SOURCE MATERIAL ::
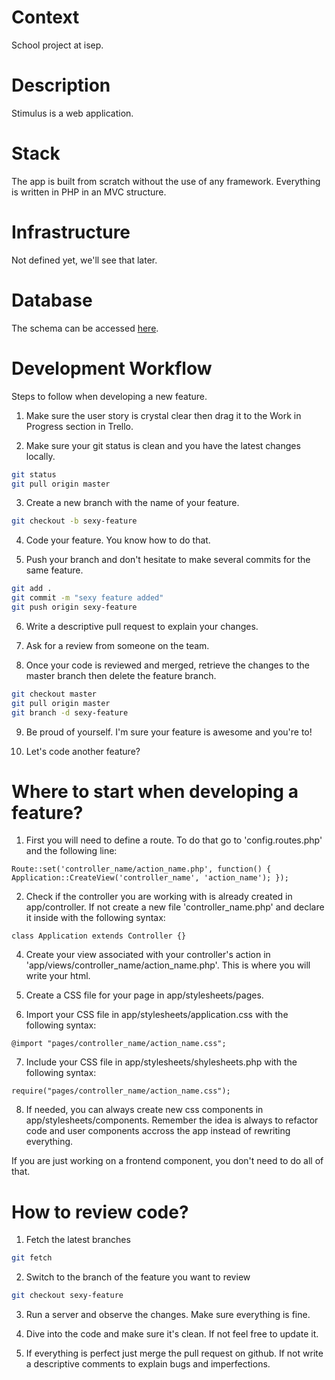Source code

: # Context
School project at isep.

# Description
Stimulus is a web application.

# Stack
The app is built from scratch without the use of any framework. Everything is written in PHP in an MVC structure.

# Infrastructure
Not defined yet, we'll see that later.

# Database
The schema can be accessed [here](https://dbdiagram.io/d/5e58d239a902a329289b2fa3).

# Development Workflow
Steps to follow when developing a new feature.
1. Make sure the user story is crystal clear then drag it to the Work in Progress section in Trello.</br>

2. Make sure your git status is clean and you have the latest changes locally.
```bash 
git status
git pull origin master
``` 

3. Create a new branch with the name of your feature.
```bash 
git checkout -b sexy-feature
```

4. Code your feature. You know how to do that.

5. Push your branch and don't hesitate to make several commits for the same feature. 
```bash
git add .
git commit -m "sexy feature added"
git push origin sexy-feature
```

6. Write a descriptive pull request to explain your changes.

7. Ask for a review from someone on the team.

8. Once your code is reviewed and merged, retrieve the changes to the master branch then delete the feature branch.
```bash
git checkout master
git pull origin master
git branch -d sexy-feature
```

9. Be proud of yourself. I'm sure your feature is awesome and you're to! 

10. Let's code another feature? 

# Where to start when developing a feature?
1. First you will need to define a route. To do that go to 'config.routes.php' and the following line:
```
Route::set('controller_name/action_name.php', function() { Application::CreateView('controller_name', 'action_name'); });
```

2. Check if the controller you are working with is already created in app/controller. If not create a new file 'controller_name.php' and declare it inside with the following syntax:
```
class Application extends Controller {}
```

4. Create your view associated with your controller's action in 'app/views/controller_name/action_name.php'. This is where you will write your html.

5. Create a CSS file for your page in app/stylesheets/pages. 

6. Import your CSS file in app/stylesheets/application.css with the following syntax:
```
@import "pages/controller_name/action_name.css";
```

7. Include your CSS file in app/stylesheets/shylesheets.php with the following syntax:
```
require("pages/controller_name/action_name.css");
```

8. If needed, you can always create new css components in app/stylesheets/components. Remember the idea is always to refactor code and user components accross the app instead of rewriting everything. 

If you are just working on a frontend component, you don't need to do all of that.

# How to review code?
1. Fetch the latest branches 
```bash 
git fetch
```
2. Switch to the branch of the feature you want to review
```bash 
git checkout sexy-feature
```
3. Run a server and observe the changes. Make sure everything is fine.

4. Dive into the code and make sure it's clean. If not feel free to update it.

5. If everything is perfect just merge the pull request on github. If not write a descriptive comments to explain bugs and imperfections.




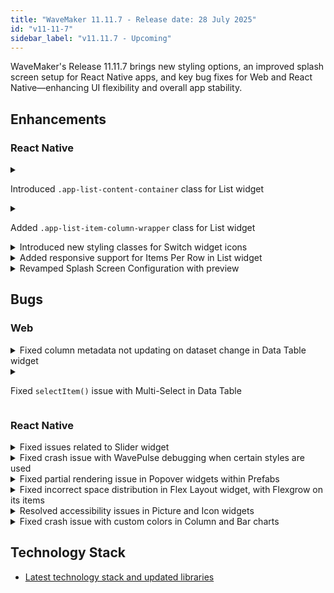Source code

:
 ```yaml
---
title: "WaveMaker 11.11.7 - Release date: 28 July 2025"
id: "v11-11-7"
sidebar_label: "v11.11.7 - Upcoming"
---
```


WaveMaker's Release 11.11.7 brings new styling options, an improved splash screen setup for React Native apps, and key bug fixes for Web and React Native—enhancing UI flexibility and overall app stability.

## Enhancements

### React Native

<details>
<summary>

Introduced `.app-list-content-container` class for List widget

</summary>

A new CSS class `.app-list-content-container` has been added to the **List widget**.  
This class targets the container that contains all the list items inside the list widget.
It can be used to apply styling (e.g., padding, background, layout behavior) to the entire list content block.

</details>

<details>
<summary>

Added `.app-list-item-column-wrapper` class for List widget

</summary>

A new CSS class `.app-list-item-column-wrapper` has been introduced for the **List** widget.  
This class targets the **row container** that holds multiple list items when:
- **List Direction** is set to **Vertical**, and
- **Items per Row** is greater than **1**.

It allows developers to style the row container directly, for example, by adding spacing or background styling around grouped list items.
</details>

<details>
<summary>Introduced new styling classes for Switch widget icons</summary>

Added two new CSS classes to customize icon styling in the **Switch** widget:

- `.app-switch-icon` — applies styles to the icon when the switch is in the **unselected** state.
- `.app-switch-selected-icon` — applies styles to the icon when the switch is in the **selected** state.

These classes allow more control over the visual appearance of switch icons based on selection state.
</details>

<details>
<summary>Added responsive support for Items Per Row in List widget</summary>

The **List widget** now supports configuring **Items Per Row** separately for different screen sizes.  
Instead of a single **Items Per Row** field, Studio now provides three sub-fields:

- **Mobile**: Set items per row for mobile devices.
- **Tablet Portrait**: Set items per row for tablets in portrait orientation.
- **Laptop/Tablet Landscape**: Set items per row for laptops and tablets in landscape mode.

This allows developers to easily create responsive layouts tailored for various device sizes.

</details>

<details>
<summary>Revamped Splash Screen Configuration with preview</summary>

Significant improvements have been made to the **Splash Screen Configuration** in Studio, enabling a more visual and flexible setup experience.

### Key Enhancements

- **Background Color**: Easily set background color for the splash screen.
- **Splash Icon**: Choose a custom icon.
- **Icon Width**: Set desired width for the splash icon.
- **Splash Animation**: Add a Lottie JSON animation to be shown **after** the splash screen.

### Dark and Light Mode Support
All configurations (background, icon, animation) can now be defined separately for both **Light** and **Dark** modes based on the user's device theme.

### Live Preview Modes
A built-in **Preview** tool lets you visualize splash configurations in real-time:

- **Background** – Displays the configured splash screen background and icon.
- **Animation** – Shows the splash animation in isolation.
- **App Launch** – Simulates a full app launch: splash screen → animation → mock home page.

These updates make splash screen setup intuitive, visual, and aligned with real device behavior.

![Splash Screen Config](/learn/assets/release-notes/splash-screen-config-11-11-7.png)

</details>

## Bugs

### Web

<details>
<summary>Fixed column metadata not updating on dataset change in Data Table widget</summary>

When changing the dataset binding in the Data Table widget, the Columns section in Advanced Settings continued to show fields from the old dataset. This has been fixed now, column metadata now refreshes correctly based on the newly bound dataset.
</details>

<details>
<summary>

Fixed `selectItem()` issue with Multi-Select in Data Table

</summary>

Resolved an issue where the `selectItem()` method was not working inside the **On Data Render** callback when **Multi-Select** was enabled in the **Data Table** widget.  
It now works as expected.
</details>


### React Native

<details>
<summary>Fixed issues related to Slider widget</summary>

This update addresses multiple issues in the Slider widget:

1. Tooltip and Data Value Mismatch  
   - The displayed tooltip value was not always in sync with the widget’s actual `datavalue`. This mismatch has now been corrected.
 - On iOS, navigating to the page with slider was causing app crash.  

2. Large Range Handling Issues (e.g., Min: 100, Max: 100000)
  
   - The slider was allowing values outside the defined range, and the tooltip was not rendering correctly for large numbers (3–4 digits). Tooltip alignment has also been corrected.

</details>

<details>
<summary>Fixed crash issue with WavePulse debugging when certain styles are used</summary>

Resolved an issue where the mobile app would crash when connecting with **WavePulse** for debugging if specific styles (like `box-shadow`) were applied in the app.

The app now handles such styles properly, ensuring **WavePulse** debugging works without causing crashes.
</details>

<details>
<summary>Fixed partial rendering issue in Popover widgets within Prefabs</summary>

Fixed an issue where **Popover widgets** inside **Prefabs** failed to render their **Partials**.
After this update, **Partials** nested within **Popovers** inside **Prefabs** now render correctly.
</details>

<details>
<summary>Fixed incorrect space distribution in Flex Layout widget, with Flexgrow on its items</summary>

Resolved an issue where applying **Flexgrow** to *inearlayoutitem* did not correctly distribute available space among the Flex Layout items.  
With this fix, flex containers now respect **Flexgrow** values, ensuring proper space distribution across Flex Layout items.
</details>

<details>
<summary>Resolved accessibility issues in Picture and Icon widgets</summary>

Improved accessibility support for **Picture** and **Icon** widgets by fixing compatibility issues with screen readers and other accessibility tools.  
These widgets now provide better support for assistive technologies, ensuring more accessible applications.
</details>

<details>
<summary>Fixed crash issue with custom colors in Column and Bar charts</summary>

Resolved an issue where binding an array of custom colors to the **Custom Colors** property in the **Column** and **Bar** chart widgets caused the app to crash.  
With this fix, custom colors are now correctly applied to both **bars** and **legends** without causing crashes.
</details>

## Technology Stack

- [Latest technology stack and updated libraries](/learn/wavemaker-release-notes#technology-stack)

TASK DETAILS ::
Leave the images behind and write out every entry exactly.

EXERCISE SOLUTION ::
Source code

: # Context
School project at isep.

# Description
Stimulus is a web application.

# Stack
The app is built from scratch without the use of any framework. Everything is written in PHP in an MVC structure.

# Infrastructure
Not defined yet, we'll see that later.

# Database
The schema can be accessed [here](https://dbdiagram.io/d/5e58d239a902a329289b2fa3).

# Development Workflow
Steps to follow when developing a new feature.
1. Make sure the user story is crystal clear then drag it to the Work in Progress section in Trello.</br>

2. Make sure your git status is clean and you have the latest changes locally.
```bash 
git status
git pull origin master
``` 

3. Create a new branch with the name of your feature.
```bash 
git checkout -b sexy-feature
```

4. Code your feature. You know how to do that.

5. Push your branch and don't hesitate to make several commits for the same feature. 
```bash
git add .
git commit -m "sexy feature added"
git push origin sexy-feature
```

6. Write a descriptive pull request to explain your changes.

7. Ask for a review from someone on the team.

8. Once your code is reviewed and merged, retrieve the changes to the master branch then delete the feature branch.
```bash
git checkout master
git pull origin master
git branch -d sexy-feature
```

9. Be proud of yourself. I'm sure your feature is awesome and you're to! 

10. Let's code another feature? 

# Where to start when developing a feature?
1. First you will need to define a route. To do that go to 'config.routes.php' and the following line:
```
Route::set('controller_name/action_name.php', function() { Application::CreateView('controller_name', 'action_name'); });
```

2. Check if the controller you are working with is already created in app/controller. If not create a new file 'controller_name.php' and declare it inside with the following syntax:
```
class Application extends Controller {}
```

4. Create your view associated with your controller's action in 'app/views/controller_name/action_name.php'. This is where you will write your html.

5. Create a CSS file for your page in app/stylesheets/pages. 

6. Import your CSS file in app/stylesheets/application.css with the following syntax:
```
@import "pages/controller_name/action_name.css";
```

7. Include your CSS file in app/stylesheets/shylesheets.php with the following syntax:
```
require("pages/controller_name/action_name.css");
```

8. If needed, you can always create new css components in app/stylesheets/components. Remember the idea is always to refactor code and user components accross the app instead of rewriting everything. 

If you are just working on a frontend component, you don't need to do all of that.

# How to review code?
1. Fetch the latest branches 
```bash 
git fetch
```
2. Switch to the branch of the feature you want to review
```bash 
git checkout sexy-feature
```
3. Run a server and observe the changes. Make sure everything is fine.

4. Dive into the code and make sure it's clean. If not feel free to update it.

5. If everything is perfect just merge the pull request on github. If not write a descriptive comments to explain bugs and imperfections.




Source code

:
 ```yaml
---
title: "WaveMaker 11.11.7 - Release date: 28 July 2025"
id: "v11-11-7"
sidebar_label: "v11.11.7 - Upcoming"
---
```


WaveMaker's Release 11.11.7 brings new styling options, an improved splash screen setup for React Native apps, and key bug fixes for Web and React Native—enhancing UI flexibility and overall app stability.

## Enhancements

### React Native

<details>
<summary>

Introduced `.app-list-content-container` class for List widget

</summary>

A new CSS class `.app-list-content-container` has been added to the **List widget**.  
This class targets the container that contains all the list items inside the list widget.
It can be used to apply styling (e.g., padding, background, layout behavior) to the entire list content block.

</details>

<details>
<summary>

Added `.app-list-item-column-wrapper` class for List widget

</summary>

A new CSS class `.app-list-item-column-wrapper` has been introduced for the **List** widget.  
This class targets the **row container** that holds multiple list items when:
- **List Direction** is set to **Vertical**, and
- **Items per Row** is greater than **1**.

It allows developers to style the row container directly, for example, by adding spacing or background styling around grouped list items.
</details>

<details>
<summary>Introduced new styling classes for Switch widget icons</summary>

Added two new CSS classes to customize icon styling in the **Switch** widget:

- `.app-switch-icon` — applies styles to the icon when the switch is in the **unselected** state.
- `.app-switch-selected-icon` — applies styles to the icon when the switch is in the **selected** state.

These classes allow more control over the visual appearance of switch icons based on selection state.
</details>

<details>
<summary>Added responsive support for Items Per Row in List widget</summary>

The **List widget** now supports configuring **Items Per Row** separately for different screen sizes.  
Instead of a single **Items Per Row** field, Studio now provides three sub-fields:

- **Mobile**: Set items per row for mobile devices.
- **Tablet Portrait**: Set items per row for tablets in portrait orientation.
- **Laptop/Tablet Landscape**: Set items per row for laptops and tablets in landscape mode.

This allows developers to easily create responsive layouts tailored for various device sizes.

</details>

<details>
<summary>Revamped Splash Screen Configuration with preview</summary>

Significant improvements have been made to the **Splash Screen Configuration** in Studio, enabling a more visual and flexible setup experience.

### Key Enhancements

- **Background Color**: Easily set background color for the splash screen.
- **Splash Icon**: Choose a custom icon.
- **Icon Width**: Set desired width for the splash icon.
- **Splash Animation**: Add a Lottie JSON animation to be shown **after** the splash screen.

### Dark and Light Mode Support
All configurations (background, icon, animation) can now be defined separately for both **Light** and **Dark** modes based on the user's device theme.

### Live Preview Modes
A built-in **Preview** tool lets you visualize splash configurations in real-time:

- **Background** – Displays the configured splash screen background and icon.
- **Animation** – Shows the splash animation in isolation.
- **App Launch** – Simulates a full app launch: splash screen → animation → mock home page.

These updates make splash screen setup intuitive, visual, and aligned with real device behavior.

![Splash Screen Config](/learn/assets/release-notes/splash-screen-config-11-11-7.png)

</details>

## Bugs

### Web

<details>
<summary>Fixed column metadata not updating on dataset change in Data Table widget</summary>

When changing the dataset binding in the Data Table widget, the Columns section in Advanced Settings continued to show fields from the old dataset. This has been fixed now, column metadata now refreshes correctly based on the newly bound dataset.
</details>

<details>
<summary>

Fixed `selectItem()` issue with Multi-Select in Data Table

</summary>

Resolved an issue where the `selectItem()` method was not working inside the **On Data Render** callback when **Multi-Select** was enabled in the **Data Table** widget.  
It now works as expected.
</details>


### React Native

<details>
<summary>Fixed issues related to Slider widget</summary>

This update addresses multiple issues in the Slider widget:

1. Tooltip and Data Value Mismatch  
   - The displayed tooltip value was not always in sync with the widget’s actual `datavalue`. This mismatch has now been corrected.
 - On iOS, navigating to the page with slider was causing app crash.  

2. Large Range Handling Issues (e.g., Min: 100, Max: 100000)
  
   - The slider was allowing values outside the defined range, and the tooltip was not rendering correctly for large numbers (3–4 digits). Tooltip alignment has also been corrected.

</details>

<details>
<summary>Fixed crash issue with WavePulse debugging when certain styles are used</summary>

Resolved an issue where the mobile app would crash when connecting with **WavePulse** for debugging if specific styles (like `box-shadow`) were applied in the app.

The app now handles such styles properly, ensuring **WavePulse** debugging works without causing crashes.
</details>

<details>
<summary>Fixed partial rendering issue in Popover widgets within Prefabs</summary>

Fixed an issue where **Popover widgets** inside **Prefabs** failed to render their **Partials**.
After this update, **Partials** nested within **Popovers** inside **Prefabs** now render correctly.
</details>

<details>
<summary>Fixed incorrect space distribution in Flex Layout widget, with Flexgrow on its items</summary>

Resolved an issue where applying **Flexgrow** to *inearlayoutitem* did not correctly distribute available space among the Flex Layout items.  
With this fix, flex containers now respect **Flexgrow** values, ensuring proper space distribution across Flex Layout items.
</details>

<details>
<summary>Resolved accessibility issues in Picture and Icon widgets</summary>

Improved accessibility support for **Picture** and **Icon** widgets by fixing compatibility issues with screen readers and other accessibility tools.  
These widgets now provide better support for assistive technologies, ensuring more accessible applications.
</details>

<details>
<summary>Fixed crash issue with custom colors in Column and Bar charts</summary>

Resolved an issue where binding an array of custom colors to the **Custom Colors** property in the **Column** and **Bar** chart widgets caused the app to crash.  
With this fix, custom colors are now correctly applied to both **bars** and **legends** without causing crashes.
</details>

## Technology Stack

- [Latest technology stack and updated libraries](/learn/wavemaker-release-notes#technology-stack)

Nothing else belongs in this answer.